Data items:
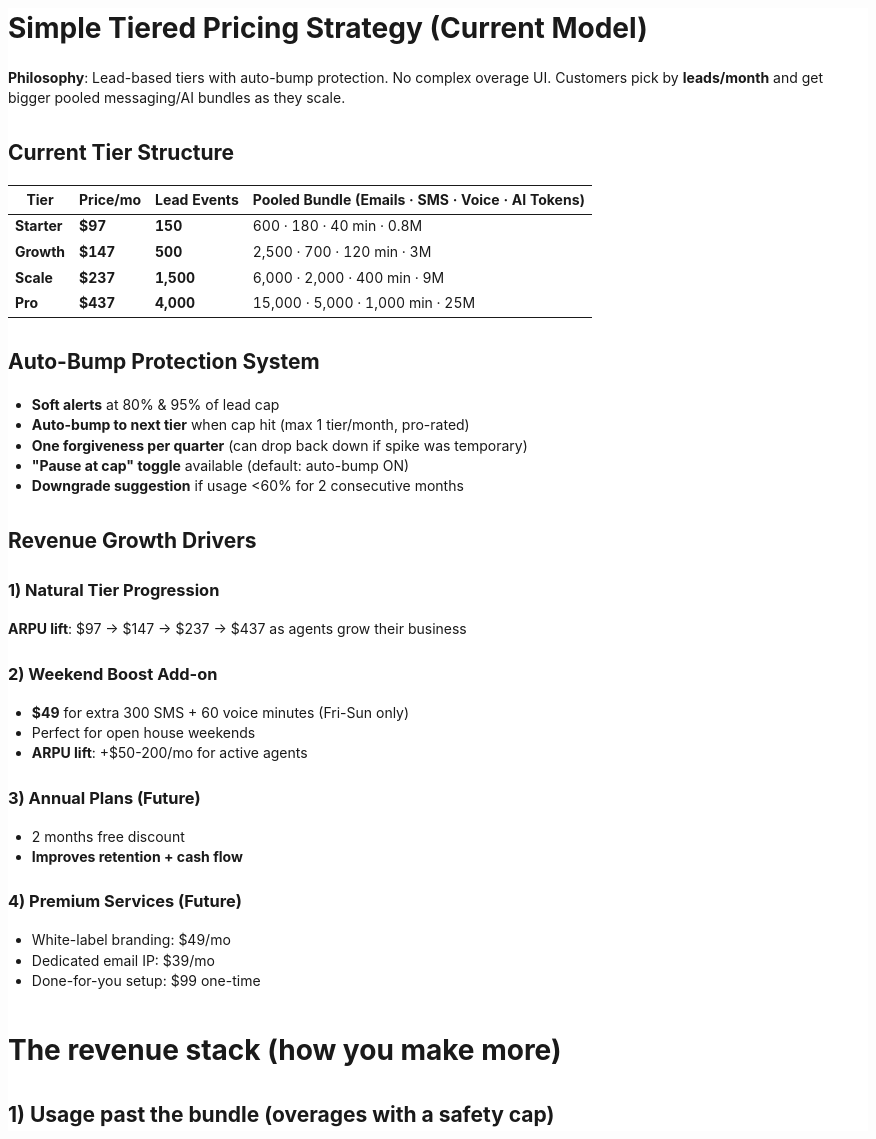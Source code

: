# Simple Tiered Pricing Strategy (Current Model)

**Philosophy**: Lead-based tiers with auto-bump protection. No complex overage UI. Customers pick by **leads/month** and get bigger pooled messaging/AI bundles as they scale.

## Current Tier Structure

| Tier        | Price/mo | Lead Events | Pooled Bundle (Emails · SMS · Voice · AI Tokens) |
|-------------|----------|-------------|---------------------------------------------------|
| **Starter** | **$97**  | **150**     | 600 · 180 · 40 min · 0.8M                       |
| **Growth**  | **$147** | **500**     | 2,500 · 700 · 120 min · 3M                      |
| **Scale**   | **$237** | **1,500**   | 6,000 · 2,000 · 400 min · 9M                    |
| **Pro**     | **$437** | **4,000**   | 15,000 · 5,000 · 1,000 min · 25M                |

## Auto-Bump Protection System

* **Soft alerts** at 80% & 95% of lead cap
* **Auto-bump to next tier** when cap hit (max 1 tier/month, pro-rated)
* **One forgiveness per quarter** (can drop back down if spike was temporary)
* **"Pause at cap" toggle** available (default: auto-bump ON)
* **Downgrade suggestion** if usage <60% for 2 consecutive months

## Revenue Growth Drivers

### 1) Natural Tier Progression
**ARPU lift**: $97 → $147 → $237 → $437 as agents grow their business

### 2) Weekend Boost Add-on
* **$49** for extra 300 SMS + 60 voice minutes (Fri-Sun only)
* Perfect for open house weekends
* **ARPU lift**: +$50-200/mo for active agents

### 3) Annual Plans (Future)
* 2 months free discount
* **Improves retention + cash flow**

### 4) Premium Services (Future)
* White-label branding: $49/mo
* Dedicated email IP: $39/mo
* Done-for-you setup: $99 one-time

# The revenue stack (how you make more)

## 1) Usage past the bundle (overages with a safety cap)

* * *

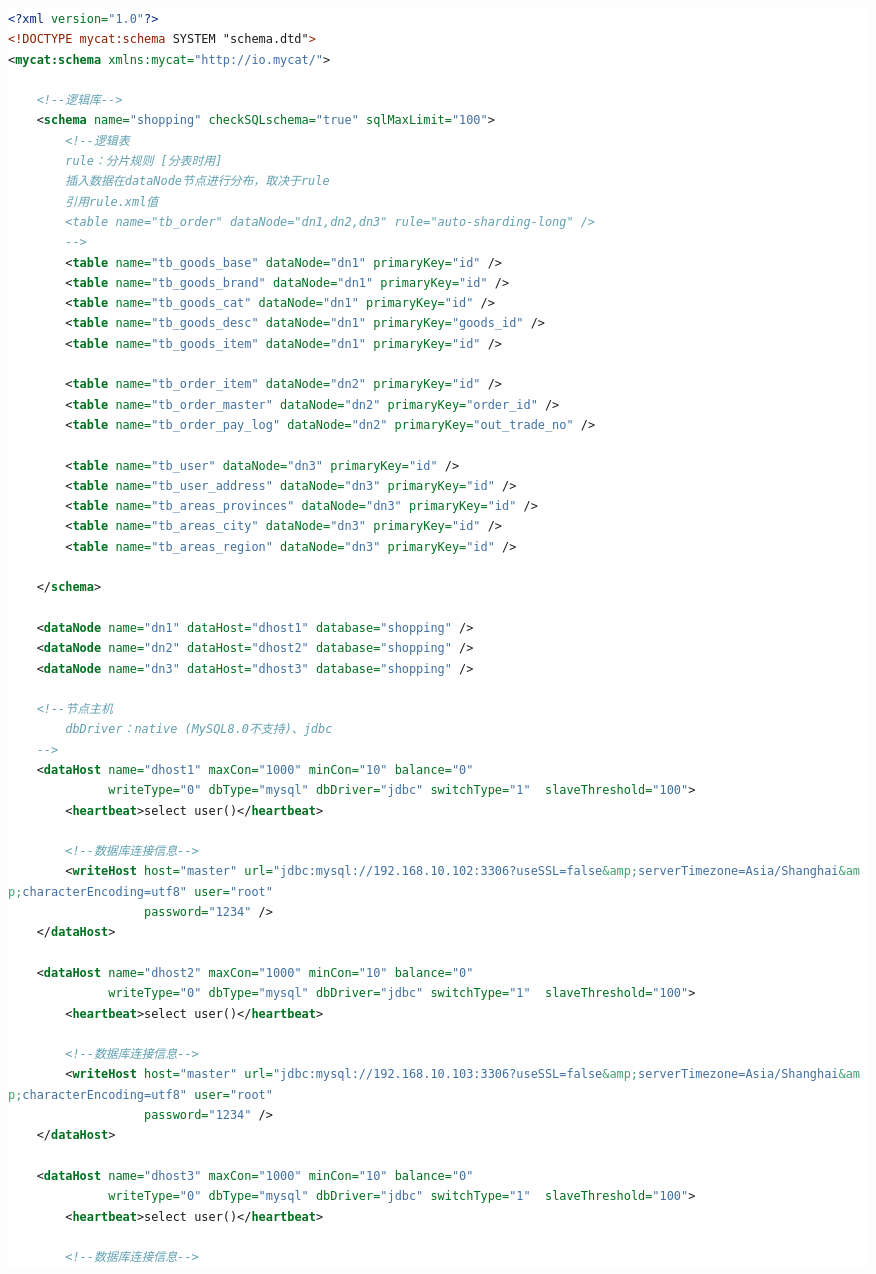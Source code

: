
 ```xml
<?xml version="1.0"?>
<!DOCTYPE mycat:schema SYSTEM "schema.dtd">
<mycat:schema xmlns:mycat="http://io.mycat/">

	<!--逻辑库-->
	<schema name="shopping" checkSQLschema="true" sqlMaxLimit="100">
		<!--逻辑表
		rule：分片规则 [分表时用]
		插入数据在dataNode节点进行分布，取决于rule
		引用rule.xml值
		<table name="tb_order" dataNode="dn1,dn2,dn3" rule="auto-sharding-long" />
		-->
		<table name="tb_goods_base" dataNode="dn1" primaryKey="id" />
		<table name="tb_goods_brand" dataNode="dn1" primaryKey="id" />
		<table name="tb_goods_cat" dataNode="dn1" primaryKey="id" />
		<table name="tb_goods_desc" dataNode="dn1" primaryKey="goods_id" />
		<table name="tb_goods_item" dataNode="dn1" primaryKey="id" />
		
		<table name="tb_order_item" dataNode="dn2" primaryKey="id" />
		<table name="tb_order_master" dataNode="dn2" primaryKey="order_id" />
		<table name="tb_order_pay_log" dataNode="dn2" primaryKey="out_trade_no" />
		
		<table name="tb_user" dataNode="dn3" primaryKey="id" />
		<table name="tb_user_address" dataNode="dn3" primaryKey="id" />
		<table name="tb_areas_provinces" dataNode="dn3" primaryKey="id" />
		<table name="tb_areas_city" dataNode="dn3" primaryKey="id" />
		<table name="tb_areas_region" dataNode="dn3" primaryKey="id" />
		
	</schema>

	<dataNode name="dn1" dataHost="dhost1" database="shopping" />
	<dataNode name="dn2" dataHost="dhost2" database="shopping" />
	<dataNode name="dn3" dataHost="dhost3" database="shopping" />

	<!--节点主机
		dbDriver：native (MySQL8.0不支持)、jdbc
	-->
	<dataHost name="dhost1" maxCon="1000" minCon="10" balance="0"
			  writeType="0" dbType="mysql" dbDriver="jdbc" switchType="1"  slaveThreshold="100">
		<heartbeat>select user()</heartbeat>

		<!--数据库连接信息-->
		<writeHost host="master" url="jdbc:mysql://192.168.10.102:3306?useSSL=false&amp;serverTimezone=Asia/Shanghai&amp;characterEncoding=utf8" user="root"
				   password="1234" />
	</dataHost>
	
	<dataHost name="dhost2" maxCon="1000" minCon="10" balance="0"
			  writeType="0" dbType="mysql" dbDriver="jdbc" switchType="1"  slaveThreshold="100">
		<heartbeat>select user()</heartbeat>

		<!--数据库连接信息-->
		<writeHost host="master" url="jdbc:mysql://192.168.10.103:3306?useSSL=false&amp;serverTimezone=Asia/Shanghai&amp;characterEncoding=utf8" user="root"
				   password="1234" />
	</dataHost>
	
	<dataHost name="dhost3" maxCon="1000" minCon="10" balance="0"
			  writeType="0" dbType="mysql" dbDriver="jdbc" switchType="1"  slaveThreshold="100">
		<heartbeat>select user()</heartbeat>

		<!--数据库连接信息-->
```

> _What to work on_
Copy each line above where "maxCon" appears.

> _Result of the task_
	<dataHost name="dhost1" maxCon="1000" minCon="10" balance="0"
	<dataHost name="dhost2" maxCon="1000" minCon="10" balance="0"
	<dataHost name="dhost3" maxCon="1000" minCon="10" balance="0"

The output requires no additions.